With the No. 5 Aggies up 13-4 over No. 3 Arkansas with a runner on second base in the bottom of the seventh inning, a Senior Day run-rule victory was just one good hit away. 

So coach Jim Schlossnagle sent hitting coach Michael Earley trotting out to first base to give senior acting first base coach Ryan Targac the news he’d been waiting to hear: Targac would get the opportunity to pinch hit and finish his last regular season game at Olsen Field at the plate. 

“I saw them making hand gestures and I was like ‘It’s probably for me, but I’m just going to stand here and look cool,’” Targac said. 

And with the opportunity to trigger the run-rule and finish off his regular season career on a high note, Targac sent a 2-2 pitch straight into the gap in left-center field — and Olsen Field roared.

“I think every decision and choice I’ve made has led up to that moment,” Targac said. “The choice to come here, the choice to stay here, the choice to keep working day in and day out no matter what the result is. It meant a lot to me, it meant a lot to my family. I just had to get the job done for the team.”

Targac was honored with the No. 12 jersey before the 2024 season for his work off the field just as much as on it. And while he hasn’t been as productive at the plate as he hoped this season, he’s done whatever the team has asked of him — including stepping into the role of first base coach, something Earley asked him about during the Ole Miss series.

“I’m like, ‘any way I can help out, heck yeah,’” Targac said. “It was a little bit different at first, but I’m starting to get the hang of it a little bit better, trying to get the coaches pose, trying to master that. But like I said, any way I can help.”

A&M secured the series win with the 14-4 run-rule victory over the Razorbacks, but for most of the game, it looked more likely that a walk-off would come in extra innings rather than the seventh inning. 

Both squads traded home runs early. Sophomore CF Jace LaViolette kicked things off early with a two-run shot over the Arkansas bullpen in the first inning, but the Hogs answered right back with a solo shot from junior DH Hudson White in the second.

Freshman LF Caden Sorrell launched another two-run homer into Aggie Alley to put the Maroon and White up 4-1, then Arkansas equalized with a three-run home run from sophomore SS Wehiwa Aloy.

Junior RF Braden Montgomery’s solo shot put the Aggies up 5-4, but it was junior RHP Chris Cortez who sealed the deal for A&M. 

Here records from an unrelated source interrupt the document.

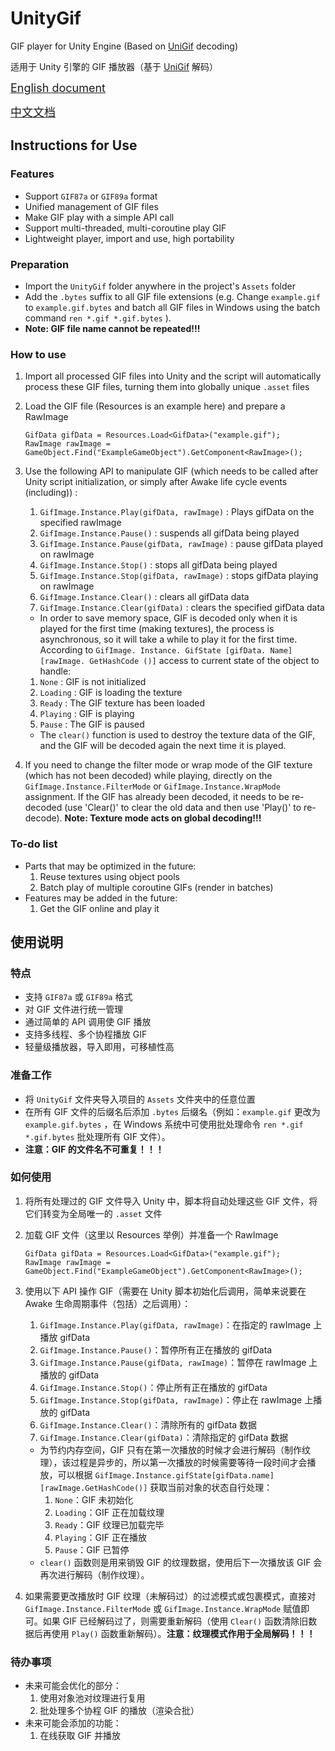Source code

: # UnityGif

GIF player for Unity Engine (Based on [UniGif](https://github.com/westhillapps/UniGif) decoding)

适用于 Unity 引擎的 GIF 播放器（基于 [UniGif](https://github.com/westhillapps/UniGif) 解码）

<font size = 4>[English document](#English)</font>

<font size = 4>[中文文档](#Chinese)</font>

## Instructions for Use<a id = "English"></a>

### Features

* Support `GIF87a` or `GIF89a` format
* Unified management of GIF files
* Make GIF play with a simple API call
* Support multi-threaded, multi-coroutine play GIF
* Lightweight player, import and use, high portability

### Preparation

* Import the `UnityGif` folder anywhere in the project's `Assets` folder
* Add the `.bytes` suffix to all GIF file extensions (e.g. Change `example.gif` to `example.gif.bytes` and batch all GIF files in Windows using the batch command `ren *.gif *.gif.bytes` ).
* **Note: GIF file name cannot be repeated!!!**

### How to use

1. Import all processed GIF files into Unity and the script will automatically process these GIF files, turning them into globally unique `.asset` files
2. Load the GIF file (Resources is an example here) and prepare a RawImage

    ``` CSharp
    GifData gifData = Resources.Load<GifData>("example.gif");
    RawImage rawImage = GameObject.Find("ExampleGameObject").GetComponent<RawImage>();
    ```

3. Use the following API to manipulate GIF (which needs to be called after Unity script initialization, or simply after Awake life cycle events (including)) :
   1. `GifImage.Instance.Play(gifData, rawImage)` : Plays gifData on the specified rawImage
   2. `GifImage.Instance.Pause()` : suspends all gifData being played
   3. `GifImage.Instance.Pause(gifData, rawImage)` : pause gifData played on rawImage
   4. `GifImage.Instance.Stop()` : stops all gifData being played
   5. `GifImage.Instance.Stop(gifData, rawImage)` : stops gifData playing on rawImage
   6. `GifImage.Instance.Clear()` : clears all gifData data
   7. `GifImage.Instance.Clear(gifData)` : clears the specified gifData data
   * In order to save memory space, GIF is decoded only when it is played for the first time (making textures), the process is asynchronous, so it will take a while to play it for the first time. According to ` GifImage. Instance. GifState [gifData. Name] [rawImage. GetHashCode ()] ` access to current state of the object to handle:
   1. `None` : GIF is not initialized
   2. `Loading` : GIF is loading the texture
   3. `Ready` : The GIF texture has been loaded
   4. `Playing` : GIF is playing
   5. `Pause` : The GIF is paused
   * The `clear()` function is used to destroy the texture data of the GIF, and the GIF will be decoded again the next time it is played.
4. If you need to change the filter mode or wrap mode of the GIF texture (which has not been decoded) while playing, directly on the ` GifImage.Instance.FilterMode ` or ` GifImage.Instance.WrapMode ` assignment. If the GIF has already been decoded, it needs to be re-decoded (use 'Clear()' to clear the old data and then use 'Play()' to re-decode). **Note: Texture mode acts on global decoding!!!**

### To-do list

* Parts that may be optimized in the future:
  1. Reuse textures using object pools
  2. Batch play of multiple coroutine GIFs (render in batches)
* Features may be added in the future:
  1. Get the GIF online and play it

## 使用说明<a id = "Chinese"></a>

### 特点

* 支持 `GIF87a` 或 `GIF89a` 格式
* 对 GIF 文件进行统一管理
* 通过简单的 API 调用使 GIF 播放
* 支持多线程、多个协程播放 GIF
* 轻量级播放器，导入即用，可移植性高

### 准备工作

* 将 `UnityGif` 文件夹导入项目的 `Assets` 文件夹中的任意位置
* 在所有 GIF 文件的后缀名后添加 `.bytes` 后缀名（例如：`example.gif` 更改为 `example.gif.bytes` ，在 Windows 系统中可使用批处理命令 `ren *.gif *.gif.bytes` 批处理所有 GIF 文件）。
* **注意：GIF 的文件名不可重复！！！**

### 如何使用

1. 将所有处理过的 GIF 文件导入 Unity 中，脚本将自动处理这些 GIF 文件，将它们转变为全局唯一的 `.asset` 文件
2. 加载 GIF 文件（这里以 Resources 举例）并准备一个 RawImage

    ``` CSharp
    GifData gifData = Resources.Load<GifData>("example.gif");
    RawImage rawImage = GameObject.Find("ExampleGameObject").GetComponent<RawImage>();
    ```

3. 使用以下 API 操作 GIF（需要在 Unity 脚本初始化后调用，简单来说要在 Awake 生命周期事件（包括）之后调用）：
    1. `GifImage.Instance.Play(gifData, rawImage)`：在指定的 rawImage 上播放 gifData
    2. `GifImage.Instance.Pause()`：暂停所有正在播放的 gifData
    3. `GifImage.Instance.Pause(gifData, rawImage)`：暂停在 rawImage 上播放的 gifData
    4. `GifImage.Instance.Stop()`：停止所有正在播放的 gifData
    5. `GifImage.Instance.Stop(gifData, rawImage)`：停止在 rawImage 上播放的 gifData
    6. `GifImage.Instance.Clear()`：清除所有的 gifData 数据
    7. `GifImage.Instance.Clear(gifData)`：清除指定的 gifData 数据
    * 为节约内存空间，GIF 只有在第一次播放的时候才会进行解码（制作纹理），该过程是异步的，所以第一次播放的时候需要等待一段时间才会播放，可以根据 `GifImage.Instance.gifState[gifData.name][rawImage.GetHashCode()]` 获取当前对象的状态自行处理：
        1. `None`：GIF 未初始化
        2. `Loading`：GIF 正在加载纹理
        3. `Ready`：GIF 纹理已加载完毕
        4. `Playing`：GIF 正在播放
        5. `Pause`：GIF 已暂停
    * `clear()` 函数则是用来销毁 GIF 的纹理数据，使用后下一次播放该 GIF 会再次进行解码（制作纹理）。
4. 如果需要更改播放时 GIF 纹理（未解码过）的过滤模式或包裹模式，直接对 `GifImage.Instance.FilterMode` 或 `GifImage.Instance.WrapMode` 赋值即可。如果 GIF 已经解码过了，则需要重新解码（使用 `Clear()` 函数清除旧数据后再使用 `Play()` 函数重新解码）。**注意：纹理模式作用于全局解码！！！**

### 待办事项

* 未来可能会优化的部分：
  1. 使用对象池对纹理进行复用
  2. 批处理多个协程 GIF 的播放（渲染合批）
* 未来可能会添加的功能：
  1. 在线获取 GIF 并播放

In three innings of relief, Cortez conceded zero runs, zero hits and pitched a whopping eight strikeouts to completely shut down the Arkansas offense.

“He could have let it unravel a few times,” Schlossnagle said. “He didn’t throw as many strikes to the lefties as he did to the righties. But he got it going, and he got the outs we needed…He did awesome.

A&M turned its attention towards the possibility of run-rule victory after their six-run sixth inning. Freshman 3B Gavin Grahovac’s two-run home run in the seventh inning suddenly made that possibility a realistic one. 

And when LaViolette advanced to second after his single, the stage was set for Targac’s storybook ending — a moment no one at Olsen Field that day will ever forget. 

“That was probably the coolest moment in my Aggie career,” Cortez said. “Bigger than Omaha. It has nothing to do with baseball. It’s the fans and how they make you feel. The reason why I came here.”